DATA TO EXAMINE below:
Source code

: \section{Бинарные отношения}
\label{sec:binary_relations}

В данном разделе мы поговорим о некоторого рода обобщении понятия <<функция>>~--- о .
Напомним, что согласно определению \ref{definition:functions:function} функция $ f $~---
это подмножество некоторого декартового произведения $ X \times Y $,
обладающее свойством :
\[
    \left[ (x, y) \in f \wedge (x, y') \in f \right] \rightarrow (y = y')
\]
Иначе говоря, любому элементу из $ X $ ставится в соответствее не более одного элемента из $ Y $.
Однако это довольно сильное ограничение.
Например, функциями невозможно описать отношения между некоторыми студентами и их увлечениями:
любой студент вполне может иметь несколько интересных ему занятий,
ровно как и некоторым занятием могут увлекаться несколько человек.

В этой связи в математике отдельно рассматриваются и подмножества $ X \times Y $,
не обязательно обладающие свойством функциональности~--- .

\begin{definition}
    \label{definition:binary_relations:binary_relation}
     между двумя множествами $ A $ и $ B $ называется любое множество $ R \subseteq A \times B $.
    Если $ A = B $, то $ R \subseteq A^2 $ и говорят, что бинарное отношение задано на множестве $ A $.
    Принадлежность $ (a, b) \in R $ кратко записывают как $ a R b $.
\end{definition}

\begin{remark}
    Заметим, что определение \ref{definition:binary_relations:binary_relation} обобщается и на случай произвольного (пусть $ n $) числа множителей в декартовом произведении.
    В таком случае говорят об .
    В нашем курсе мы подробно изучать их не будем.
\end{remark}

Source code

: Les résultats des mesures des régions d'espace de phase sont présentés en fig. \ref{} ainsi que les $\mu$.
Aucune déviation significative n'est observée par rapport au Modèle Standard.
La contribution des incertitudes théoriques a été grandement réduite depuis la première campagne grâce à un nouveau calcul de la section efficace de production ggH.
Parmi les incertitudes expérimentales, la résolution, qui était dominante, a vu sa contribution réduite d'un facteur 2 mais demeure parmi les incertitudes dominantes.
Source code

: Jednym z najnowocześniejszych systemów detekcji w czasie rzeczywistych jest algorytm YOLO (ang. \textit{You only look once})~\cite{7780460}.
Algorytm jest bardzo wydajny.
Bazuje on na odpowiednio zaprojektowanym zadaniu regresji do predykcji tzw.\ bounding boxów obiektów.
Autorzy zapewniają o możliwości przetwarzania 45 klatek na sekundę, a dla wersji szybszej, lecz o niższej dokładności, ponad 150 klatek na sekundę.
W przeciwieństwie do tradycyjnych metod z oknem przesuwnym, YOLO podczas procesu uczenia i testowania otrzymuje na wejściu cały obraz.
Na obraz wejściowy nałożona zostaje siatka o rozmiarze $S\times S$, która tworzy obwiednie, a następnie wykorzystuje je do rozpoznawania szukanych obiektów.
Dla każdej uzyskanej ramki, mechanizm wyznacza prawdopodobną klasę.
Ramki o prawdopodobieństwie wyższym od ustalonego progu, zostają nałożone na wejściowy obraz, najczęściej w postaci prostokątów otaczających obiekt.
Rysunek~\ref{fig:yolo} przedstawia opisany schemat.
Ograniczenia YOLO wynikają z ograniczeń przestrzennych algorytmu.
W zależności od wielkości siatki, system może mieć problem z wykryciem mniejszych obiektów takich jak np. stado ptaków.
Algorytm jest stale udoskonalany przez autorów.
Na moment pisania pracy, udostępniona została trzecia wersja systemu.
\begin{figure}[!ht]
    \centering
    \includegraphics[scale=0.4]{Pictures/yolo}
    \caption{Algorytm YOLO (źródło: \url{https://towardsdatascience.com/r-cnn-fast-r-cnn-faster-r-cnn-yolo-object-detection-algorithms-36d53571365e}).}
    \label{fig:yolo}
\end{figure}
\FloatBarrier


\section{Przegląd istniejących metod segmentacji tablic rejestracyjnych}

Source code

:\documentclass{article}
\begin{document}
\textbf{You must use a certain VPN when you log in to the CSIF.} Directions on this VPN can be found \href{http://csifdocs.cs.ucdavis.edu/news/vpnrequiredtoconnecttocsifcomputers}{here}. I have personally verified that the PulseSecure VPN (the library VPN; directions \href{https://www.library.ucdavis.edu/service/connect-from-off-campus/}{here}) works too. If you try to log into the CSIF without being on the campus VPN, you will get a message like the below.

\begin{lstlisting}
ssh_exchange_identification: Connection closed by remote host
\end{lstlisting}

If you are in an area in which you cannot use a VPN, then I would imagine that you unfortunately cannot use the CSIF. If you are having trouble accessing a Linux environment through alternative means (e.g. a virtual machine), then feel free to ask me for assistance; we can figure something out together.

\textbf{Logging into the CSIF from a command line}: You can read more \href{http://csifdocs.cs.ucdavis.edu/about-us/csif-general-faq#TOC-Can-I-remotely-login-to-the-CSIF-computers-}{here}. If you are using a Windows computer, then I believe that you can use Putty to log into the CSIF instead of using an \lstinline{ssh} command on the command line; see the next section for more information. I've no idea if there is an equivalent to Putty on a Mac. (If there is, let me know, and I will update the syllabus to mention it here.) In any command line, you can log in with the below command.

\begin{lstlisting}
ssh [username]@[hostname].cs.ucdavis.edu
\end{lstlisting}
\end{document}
End of DATA TO EXAMINE.
### ASSIGNED TASK
Take the lines above from the one containing "Dla każdej uzyskanej" down to the one containing "przedstawia opisany schemat.", and transcribe them exactly, both ends included.

### YOUR RESPONSE
Dla każdej uzyskanej ramki, mechanizm wyznacza prawdopodobną klasę.
Ramki o prawdopodobieństwie wyższym od ustalonego progu, zostają nałożone na wejściowy obraz, najczęściej w postaci prostokątów otaczających obiekt.
Rysunek~\ref{fig:yolo} przedstawia opisany schemat.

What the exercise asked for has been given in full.